## YOUR GOAL
Among the records below, how many lines contain "consumptions"? State the number and nothing more.

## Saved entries

· · · · · · ·

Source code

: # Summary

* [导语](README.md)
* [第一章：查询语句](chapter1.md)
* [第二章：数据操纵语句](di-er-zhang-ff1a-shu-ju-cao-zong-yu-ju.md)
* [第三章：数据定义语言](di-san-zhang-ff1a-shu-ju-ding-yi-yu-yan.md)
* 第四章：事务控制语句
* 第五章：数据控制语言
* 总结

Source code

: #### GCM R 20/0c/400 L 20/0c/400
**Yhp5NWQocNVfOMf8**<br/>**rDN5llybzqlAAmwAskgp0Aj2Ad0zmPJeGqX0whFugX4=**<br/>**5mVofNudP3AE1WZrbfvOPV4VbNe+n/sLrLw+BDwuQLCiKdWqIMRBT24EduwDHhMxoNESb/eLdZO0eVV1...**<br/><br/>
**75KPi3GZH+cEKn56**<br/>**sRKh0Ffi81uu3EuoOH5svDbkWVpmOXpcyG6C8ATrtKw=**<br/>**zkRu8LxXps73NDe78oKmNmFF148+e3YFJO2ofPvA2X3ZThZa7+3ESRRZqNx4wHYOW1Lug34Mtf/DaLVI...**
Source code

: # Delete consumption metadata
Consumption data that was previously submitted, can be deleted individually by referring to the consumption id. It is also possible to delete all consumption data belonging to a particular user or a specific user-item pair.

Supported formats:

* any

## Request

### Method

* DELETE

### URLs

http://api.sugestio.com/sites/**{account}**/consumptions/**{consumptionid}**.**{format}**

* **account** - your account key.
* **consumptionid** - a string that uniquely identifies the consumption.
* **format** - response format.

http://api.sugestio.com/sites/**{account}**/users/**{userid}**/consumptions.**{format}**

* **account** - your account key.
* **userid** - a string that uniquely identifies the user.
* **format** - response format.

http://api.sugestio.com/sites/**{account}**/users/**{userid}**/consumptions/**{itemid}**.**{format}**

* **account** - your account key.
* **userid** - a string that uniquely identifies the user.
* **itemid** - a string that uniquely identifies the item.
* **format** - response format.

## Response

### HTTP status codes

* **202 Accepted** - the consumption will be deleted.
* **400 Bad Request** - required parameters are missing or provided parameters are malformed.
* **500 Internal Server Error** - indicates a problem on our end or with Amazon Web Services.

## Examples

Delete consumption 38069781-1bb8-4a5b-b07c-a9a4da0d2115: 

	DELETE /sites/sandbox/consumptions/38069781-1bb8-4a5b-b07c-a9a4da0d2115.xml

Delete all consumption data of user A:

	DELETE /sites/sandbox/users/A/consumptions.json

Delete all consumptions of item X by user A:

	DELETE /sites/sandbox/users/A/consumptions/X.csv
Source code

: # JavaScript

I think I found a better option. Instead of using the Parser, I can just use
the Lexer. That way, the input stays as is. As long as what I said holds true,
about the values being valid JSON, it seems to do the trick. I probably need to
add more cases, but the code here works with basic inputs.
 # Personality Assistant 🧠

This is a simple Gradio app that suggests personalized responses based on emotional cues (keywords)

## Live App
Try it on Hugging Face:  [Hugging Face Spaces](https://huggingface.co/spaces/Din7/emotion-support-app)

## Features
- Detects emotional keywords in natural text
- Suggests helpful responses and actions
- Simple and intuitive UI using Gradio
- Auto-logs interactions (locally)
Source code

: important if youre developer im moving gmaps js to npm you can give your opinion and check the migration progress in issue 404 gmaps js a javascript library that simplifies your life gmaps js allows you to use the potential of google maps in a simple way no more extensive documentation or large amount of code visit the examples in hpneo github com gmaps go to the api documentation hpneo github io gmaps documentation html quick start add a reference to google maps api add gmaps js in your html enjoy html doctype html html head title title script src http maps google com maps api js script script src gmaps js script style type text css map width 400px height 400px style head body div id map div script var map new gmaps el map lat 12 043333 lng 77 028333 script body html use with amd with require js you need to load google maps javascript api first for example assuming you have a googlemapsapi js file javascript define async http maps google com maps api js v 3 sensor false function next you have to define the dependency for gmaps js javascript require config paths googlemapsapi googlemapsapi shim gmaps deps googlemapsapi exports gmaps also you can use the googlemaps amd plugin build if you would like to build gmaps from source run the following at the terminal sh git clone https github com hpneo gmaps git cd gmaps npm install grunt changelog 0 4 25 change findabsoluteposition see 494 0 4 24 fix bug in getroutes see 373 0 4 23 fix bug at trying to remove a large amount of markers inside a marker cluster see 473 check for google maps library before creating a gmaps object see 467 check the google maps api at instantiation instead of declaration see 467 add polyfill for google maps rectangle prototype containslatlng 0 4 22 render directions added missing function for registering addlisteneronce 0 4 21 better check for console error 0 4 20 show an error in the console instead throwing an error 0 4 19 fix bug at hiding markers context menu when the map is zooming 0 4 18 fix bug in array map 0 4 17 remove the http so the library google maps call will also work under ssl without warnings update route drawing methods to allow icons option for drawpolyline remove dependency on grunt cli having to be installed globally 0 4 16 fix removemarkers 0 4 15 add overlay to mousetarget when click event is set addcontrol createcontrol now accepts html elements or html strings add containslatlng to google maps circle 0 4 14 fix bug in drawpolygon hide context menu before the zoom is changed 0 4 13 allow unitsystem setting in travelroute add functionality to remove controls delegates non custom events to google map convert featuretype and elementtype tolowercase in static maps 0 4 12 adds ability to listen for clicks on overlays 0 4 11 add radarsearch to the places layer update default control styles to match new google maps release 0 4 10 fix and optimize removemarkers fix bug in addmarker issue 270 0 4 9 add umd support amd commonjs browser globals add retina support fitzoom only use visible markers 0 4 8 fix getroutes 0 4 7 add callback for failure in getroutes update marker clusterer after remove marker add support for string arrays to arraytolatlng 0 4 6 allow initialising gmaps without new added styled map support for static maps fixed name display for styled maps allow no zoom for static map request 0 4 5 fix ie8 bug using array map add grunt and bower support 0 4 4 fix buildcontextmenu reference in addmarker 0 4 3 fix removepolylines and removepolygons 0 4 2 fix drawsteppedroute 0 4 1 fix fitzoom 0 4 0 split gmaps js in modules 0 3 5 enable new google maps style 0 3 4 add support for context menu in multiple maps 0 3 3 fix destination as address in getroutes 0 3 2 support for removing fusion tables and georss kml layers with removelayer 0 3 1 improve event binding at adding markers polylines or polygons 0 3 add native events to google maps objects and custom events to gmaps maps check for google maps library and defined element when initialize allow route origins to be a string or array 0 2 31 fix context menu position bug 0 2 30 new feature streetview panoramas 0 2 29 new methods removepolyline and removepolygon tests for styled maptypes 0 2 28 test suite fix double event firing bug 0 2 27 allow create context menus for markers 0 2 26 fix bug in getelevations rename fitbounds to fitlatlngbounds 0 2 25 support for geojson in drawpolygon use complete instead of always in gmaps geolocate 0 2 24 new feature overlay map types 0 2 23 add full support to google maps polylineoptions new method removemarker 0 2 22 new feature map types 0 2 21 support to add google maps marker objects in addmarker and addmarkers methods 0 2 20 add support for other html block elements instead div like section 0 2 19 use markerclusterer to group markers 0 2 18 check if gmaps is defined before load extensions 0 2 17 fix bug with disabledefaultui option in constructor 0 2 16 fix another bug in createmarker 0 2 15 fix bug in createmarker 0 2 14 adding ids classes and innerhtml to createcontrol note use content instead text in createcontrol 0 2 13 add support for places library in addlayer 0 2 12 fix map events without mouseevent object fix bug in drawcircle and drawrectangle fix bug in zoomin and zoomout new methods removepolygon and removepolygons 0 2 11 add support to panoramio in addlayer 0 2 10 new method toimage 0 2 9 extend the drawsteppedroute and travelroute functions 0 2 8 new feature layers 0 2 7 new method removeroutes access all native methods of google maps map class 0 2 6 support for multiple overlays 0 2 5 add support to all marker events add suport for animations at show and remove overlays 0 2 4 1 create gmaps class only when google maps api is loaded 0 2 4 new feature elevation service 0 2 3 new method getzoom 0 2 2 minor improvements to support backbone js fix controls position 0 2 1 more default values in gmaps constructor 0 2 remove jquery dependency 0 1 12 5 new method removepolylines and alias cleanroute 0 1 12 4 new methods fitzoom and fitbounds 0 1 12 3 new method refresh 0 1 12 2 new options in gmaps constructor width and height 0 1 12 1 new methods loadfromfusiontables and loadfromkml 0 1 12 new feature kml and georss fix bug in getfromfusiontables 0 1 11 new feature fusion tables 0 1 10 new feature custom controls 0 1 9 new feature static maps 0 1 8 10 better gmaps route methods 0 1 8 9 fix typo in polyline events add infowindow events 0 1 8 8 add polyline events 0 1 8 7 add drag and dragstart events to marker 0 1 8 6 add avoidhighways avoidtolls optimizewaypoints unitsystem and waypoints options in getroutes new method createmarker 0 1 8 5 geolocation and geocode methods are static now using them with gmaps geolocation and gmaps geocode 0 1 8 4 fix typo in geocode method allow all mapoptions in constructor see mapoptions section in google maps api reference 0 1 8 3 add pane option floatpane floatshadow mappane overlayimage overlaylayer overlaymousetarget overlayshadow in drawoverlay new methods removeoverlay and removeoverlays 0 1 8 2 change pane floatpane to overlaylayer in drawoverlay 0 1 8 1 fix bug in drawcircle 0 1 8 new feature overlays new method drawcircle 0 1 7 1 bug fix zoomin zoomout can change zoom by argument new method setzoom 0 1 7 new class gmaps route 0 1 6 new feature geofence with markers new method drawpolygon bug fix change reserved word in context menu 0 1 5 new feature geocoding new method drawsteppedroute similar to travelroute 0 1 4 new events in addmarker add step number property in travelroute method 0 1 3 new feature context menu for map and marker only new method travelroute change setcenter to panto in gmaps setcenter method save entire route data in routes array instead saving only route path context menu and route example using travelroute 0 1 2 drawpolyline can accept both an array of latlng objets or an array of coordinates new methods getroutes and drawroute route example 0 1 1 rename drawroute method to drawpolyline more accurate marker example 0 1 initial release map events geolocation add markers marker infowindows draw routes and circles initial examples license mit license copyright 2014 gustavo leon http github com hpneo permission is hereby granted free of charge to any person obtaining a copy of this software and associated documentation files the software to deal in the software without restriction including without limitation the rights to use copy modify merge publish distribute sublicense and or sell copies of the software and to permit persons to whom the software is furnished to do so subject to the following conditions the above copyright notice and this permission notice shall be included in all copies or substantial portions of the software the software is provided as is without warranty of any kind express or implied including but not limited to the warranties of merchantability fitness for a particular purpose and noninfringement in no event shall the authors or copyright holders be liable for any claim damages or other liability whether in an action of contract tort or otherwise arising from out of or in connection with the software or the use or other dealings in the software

· · · · · · ·

## RESPONSE BOX
7